## Stored records

◇ ◇ ◇ ◇

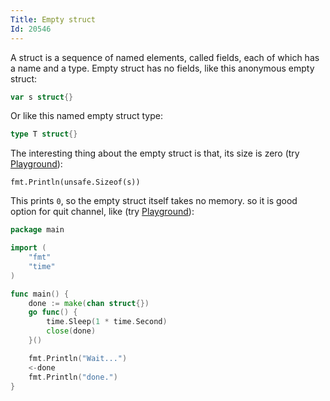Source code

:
 ```yaml
---
Title: Empty struct
Id: 20546
---
```

A struct is a sequence of named elements, called fields, each of which has a name and a type. Empty struct has no fields, like this anonymous empty struct:

```go
var s struct{}
```

Or like this named empty struct type:

```go
type T struct{}
```

The interesting thing about the empty struct is that, its size is zero (try [Playground](https://play.golang.org/p/ICQkZn01ng)):

    fmt.Println(unsafe.Sizeof(s))

This prints `0`, so the empty struct itself takes no memory. so it is good option for quit channel, like (try [Playground](https://play.golang.org/p/j3qowmGdmC)):

```go
package main

import (
    "fmt"
    "time"
)

func main() {
    done := make(chan struct{})
    go func() {
        time.Sleep(1 * time.Second)
        close(done)
    }()

    fmt.Println("Wait...")
    <-done
    fmt.Println("done.")
}
```
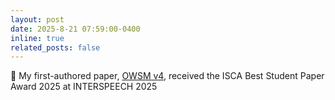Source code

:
 ```yaml
---
layout: post
date: 2025-8-21 07:59:00-0400
inline: true
related_posts: false
---
```


:scroll: My first-authored paper, [OWSM v4](https://www.isca-archive.org/interspeech_2025/peng25c_interspeech.html), received the ISCA Best Student Paper Award 2025 at INTERSPEECH 2025
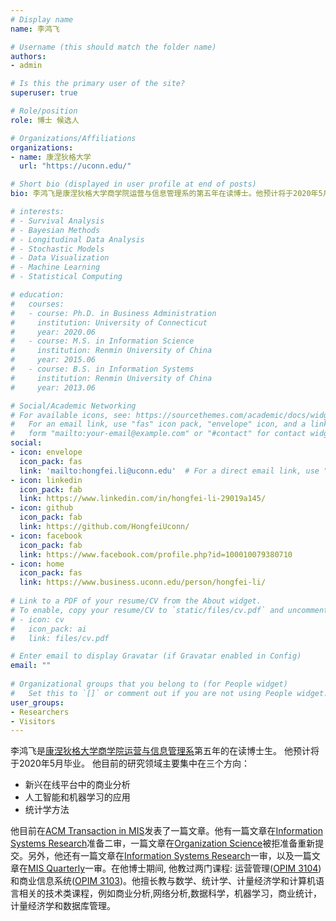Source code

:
 ```yaml
---
# Display name
name: 李鸿飞

# Username (this should match the folder name)
authors:
- admin

# Is this the primary user of the site?
superuser: true

# Role/position
role: 博士 候选人

# Organizations/Affiliations
organizations:
- name: 康涅狄格大学
  url: "https://uconn.edu/"

# Short bio (displayed in user profile at end of posts)
bio: 李鸿飞是康涅狄格大学商学院运营与信息管理系的第五年在读博士。他预计将于2020年5月毕业。他目前的研究重点是新兴在线平台中的商业分析，人工智能和机器学习的应用以及统计学方法。

# interests:
# - Survival Analysis
# - Bayesian Methods
# - Longitudinal Data Analysis
# - Stochastic Models
# - Data Visualization
# - Machine Learning
# - Statistical Computing

# education:
#   courses:
#   - course: Ph.D. in Business Administration
#     institution: University of Connecticut
#     year: 2020.06
#   - course: M.S. in Information Science
#     institution: Renmin University of China
#     year: 2015.06
#   - course: B.S. in Information Systems
#     institution: Renmin University of China
#     year: 2013.06

# Social/Academic Networking
# For available icons, see: https://sourcethemes.com/academic/docs/widgets/#icons
#   For an email link, use "fas" icon pack, "envelope" icon, and a link in the
#   form "mailto:your-email@example.com" or "#contact" for contact widget.
social:
- icon: envelope
  icon_pack: fas
  link: 'mailto:hongfei.li@uconn.edu'  # For a direct email link, use "mailto:test@example.org".
- icon: linkedin
  icon_pack: fab
  link: https://www.linkedin.com/in/hongfei-li-29019a145/
- icon: github
  icon_pack: fab
  link: https://github.com/HongfeiUconn/
- icon: facebook
  icon_pack: fab
  link: https://www.facebook.com/profile.php?id=100010079380710
- icon: home
  icon_pack: fas
  link: https://www.business.uconn.edu/person/hongfei-li/
  
# Link to a PDF of your resume/CV from the About widget.
# To enable, copy your resume/CV to `static/files/cv.pdf` and uncomment the lines below.  
# - icon: cv
#   icon_pack: ai
#   link: files/cv.pdf

# Enter email to display Gravatar (if Gravatar enabled in Config)
email: ""
  
# Organizational groups that you belong to (for People widget)
#   Set this to `[]` or comment out if you are not using People widget.  
user_groups:
- Researchers
- Visitors
---
```


李鸿飞是[康涅狄格大学](https://uconn.edu/)[商学院](https://www.business.uconn.edu/)[运营与信息管理系](https://opim.business.uconn.edu/)第五年的在读博士生。 他预计将于2020年5月毕业。 他目前的研究领域主要集中在三个方向： 

* 新兴在线平台中的商业分析
* 人工智能和机器学习的应用
* 统计学方法

他目前在[ACM Transaction in MIS](https://tmis.acm.org/)发表了一篇文章。他有一篇文章在[Information Systems Research](https://pubsonline.informs.org/journal/isre)准备二审，一篇文章在[Organization Science](https://pubsonline.informs.org/journal/orsc)被拒准备重新提交。另外，他还有一篇文章在[Information Systems Research](https://pubsonline.informs.org/journal/isre)一审，以及一篇文章在[MIS Quarterly](https://www.misq.org/)一审。在他博士期间, 他教过两门课程: 运营管理([OPIM 3104](https://hongfeiuconn.github.io/OPIM3104/)) 和商业信息系统([OPIM 3103](https://hongfeiuconn.github.io/OPIM3103/))。他擅长教与数学、统计学、计量经济学和计算机语言相关的技术类课程，例如商业分析,网络分析,数据科学，机器学习，商业统计，计量经济学和数据库管理。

◇ ◇ ◇ ◇

Print every entry above again without changing a word, and omit the pictures.

## RESPONSE BOX
Source code

:
 ```yaml
---
Title: Empty struct
Id: 20546
---
```

A struct is a sequence of named elements, called fields, each of which has a name and a type. Empty struct has no fields, like this anonymous empty struct:

```go
var s struct{}
```

Or like this named empty struct type:

```go
type T struct{}
```

The interesting thing about the empty struct is that, its size is zero (try [Playground](https://play.golang.org/p/ICQkZn01ng)):

    fmt.Println(unsafe.Sizeof(s))

This prints `0`, so the empty struct itself takes no memory. so it is good option for quit channel, like (try [Playground](https://play.golang.org/p/j3qowmGdmC)):

```go
package main

import (
    "fmt"
    "time"
)

func main() {
    done := make(chan struct{})
    go func() {
        time.Sleep(1 * time.Second)
        close(done)
    }()

    fmt.Println("Wait...")
    <-done
    fmt.Println("done.")
}
```
Source code

:
 ```yaml
---
layout: post
date: 2025-8-21 07:59:00-0400
inline: true
related_posts: false
---
```


:scroll: My first-authored paper, [OWSM v4](https://www.isca-archive.org/interspeech_2025/peng25c_interspeech.html), received the ISCA Best Student Paper Award 2025 at INTERSPEECH 2025
Source code

:
 ```yaml
---
# Display name
name: 李鸿飞

# Username (this should match the folder name)
authors:
- admin

# Is this the primary user of the site?
superuser: true

# Role/position
role: 博士 候选人

# Organizations/Affiliations
organizations:
- name: 康涅狄格大学
  url: "https://uconn.edu/"

# Short bio (displayed in user profile at end of posts)
bio: 李鸿飞是康涅狄格大学商学院运营与信息管理系的第五年在读博士。他预计将于2020年5月毕业。他目前的研究重点是新兴在线平台中的商业分析，人工智能和机器学习的应用以及统计学方法。

# interests:
# - Survival Analysis
# - Bayesian Methods
# - Longitudinal Data Analysis
# - Stochastic Models
# - Data Visualization
# - Machine Learning
# - Statistical Computing

# education:
#   courses:
#   - course: Ph.D. in Business Administration
#     institution: University of Connecticut
#     year: 2020.06
#   - course: M.S. in Information Science
#     institution: Renmin University of China
#     year: 2015.06
#   - course: B.S. in Information Systems
#     institution: Renmin University of China
#     year: 2013.06

# Social/Academic Networking
# For available icons, see: https://sourcethemes.com/academic/docs/widgets/#icons
#   For an email link, use "fas" icon pack, "envelope" icon, and a link in the
#   form "mailto:your-email@example.com" or "#contact" for contact widget.
social:
- icon: envelope
  icon_pack: fas
  link: 'mailto:hongfei.li@uconn.edu'  # For a direct email link, use "mailto:test@example.org".
- icon: linkedin
  icon_pack: fab
  link: https://www.linkedin.com/in/hongfei-li-29019a145/
- icon: github
  icon_pack: fab
  link: https://github.com/HongfeiUconn/
- icon: facebook
  icon_pack: fab
  link: https://www.facebook.com/profile.php?id=100010079380710
- icon: home
  icon_pack: fas
  link: https://www.business.uconn.edu/person/hongfei-li/
  
# Link to a PDF of your resume/CV from the About widget.
# To enable, copy your resume/CV to `static/files/cv.pdf` and uncomment the lines below.  
# - icon: cv
#   icon_pack: ai
#   link: files/cv.pdf

# Enter email to display Gravatar (if Gravatar enabled in Config)
email: ""
  
# Organizational groups that you belong to (for People widget)
#   Set this to `[]` or comment out if you are not using People widget.  
user_groups:
- Researchers
- Visitors
---
```


李鸿飞是[康涅狄格大学](https://uconn.edu/)[商学院](https://www.business.uconn.edu/)[运营与信息管理系](https://opim.business.uconn.edu/)第五年的在读博士生。 他预计将于2020年5月毕业。 他目前的研究领域主要集中在三个方向： 

* 新兴在线平台中的商业分析
* 人工智能和机器学习的应用
* 统计学方法

他目前在[ACM Transaction in MIS](https://tmis.acm.org/)发表了一篇文章。他有一篇文章在[Information Systems Research](https://pubsonline.informs.org/journal/isre)准备二审，一篇文章在[Organization Science](https://pubsonline.informs.org/journal/orsc)被拒准备重新提交。另外，他还有一篇文章在[Information Systems Research](https://pubsonline.informs.org/journal/isre)一审，以及一篇文章在[MIS Quarterly](https://www.misq.org/)一审。在他博士期间, 他教过两门课程: 运营管理([OPIM 3104](https://hongfeiuconn.github.io/OPIM3104/)) 和商业信息系统([OPIM 3103](https://hongfeiuconn.github.io/OPIM3103/))。他擅长教与数学、统计学、计量经济学和计算机语言相关的技术类课程，例如商业分析,网络分析,数据科学，机器学习，商业统计，计量经济学和数据库管理。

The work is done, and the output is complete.